Comentario al Evangelio del Domingo 16 de Marzo de 2025
Queridos hermanos, paz y bien.
Después del desierto y (la victoria sobre) las tentaciones, la montaña y la Transfiguración. Como cada año, la Liturgia nos va colocando en clave de Pascua, para que aprovechemos este tiempo de Cuaresma.
Si del Evangelio del domingo pasado (el de las tentaciones de Jesús) podemos decir que sabía a Pascua, también lo podemos decir del Evangelio de hoy. Aquel sabía a Pascua porque en él Jesús afronta un difícil combate; pero también aparece victorioso. Así se anticipaban el último combate y la victoria definitiva del Señor que es la Pascua. Hoy, de nuevo, nos hallamos ante otro episodio singular, y con el mismo sabor a Pascua.

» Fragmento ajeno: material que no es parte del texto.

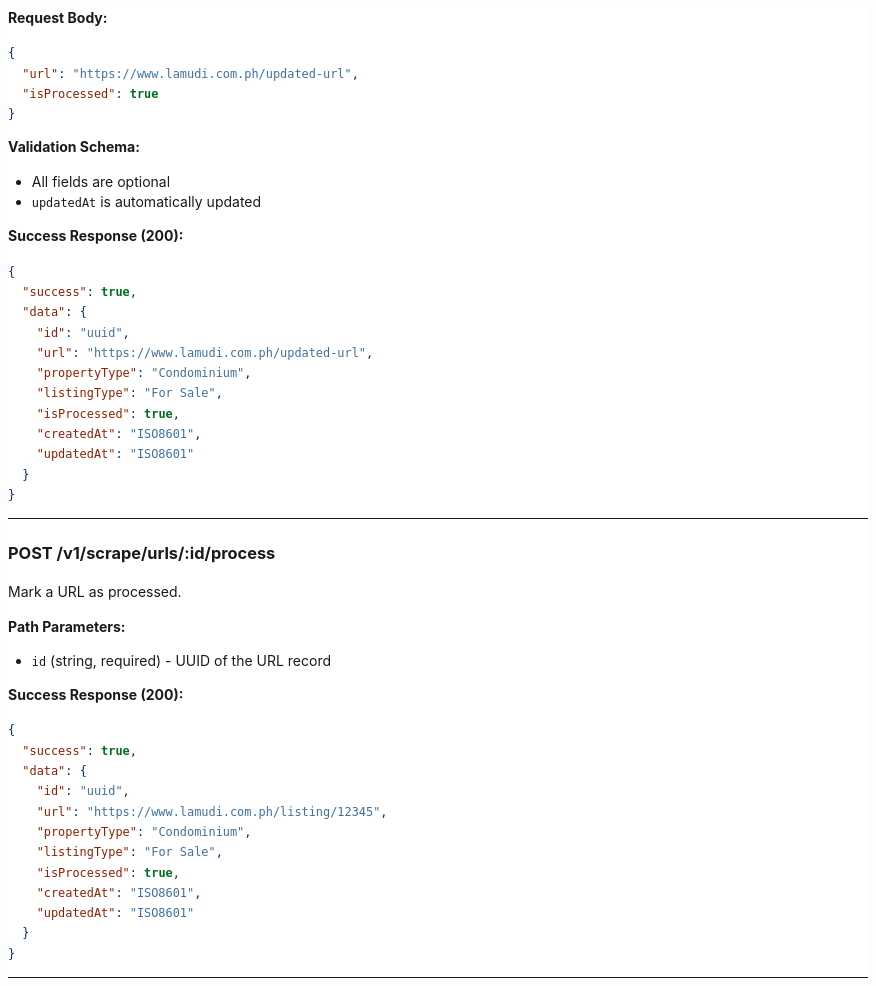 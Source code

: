 **Request Body:**
```json
{
  "url": "https://www.lamudi.com.ph/updated-url",
  "isProcessed": true
}
```

**Validation Schema:**
- All fields are optional
- `updatedAt` is automatically updated

**Success Response (200):**
```json
{
  "success": true,
  "data": {
    "id": "uuid",
    "url": "https://www.lamudi.com.ph/updated-url",
    "propertyType": "Condominium",
    "listingType": "For Sale",
    "isProcessed": true,
    "createdAt": "ISO8601",
    "updatedAt": "ISO8601"
  }
}
```

---

### **POST** /v1/scrape/urls/:id/process

Mark a URL as processed.

**Path Parameters:**
- `id` (string, required) - UUID of the URL record

**Success Response (200):**
```json
{
  "success": true,
  "data": {
    "id": "uuid",
    "url": "https://www.lamudi.com.ph/listing/12345",
    "propertyType": "Condominium",
    "listingType": "For Sale",
    "isProcessed": true,
    "createdAt": "ISO8601",
    "updatedAt": "ISO8601"
  }
}
```

---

Hoy no es el diablo el que habla con Jesús. Son dos personajes muy significativos del Antiguo Testamento: Moisés (del que no se conocía el lugar de su enterramiento) y Elías (que fue arrebatado por los aires en un carro de fuego), que hablan con Él sobre su muerte. Dos personajes con un final misterioso. Y Jesús está vestido de blanco, el color de la victoria. Los dos hablan con Jesús, insinuando que es un profeta mayor que ellos, y que su fin será incluso superior al de los dos. Por eso sabe a Pascua este interesante relato.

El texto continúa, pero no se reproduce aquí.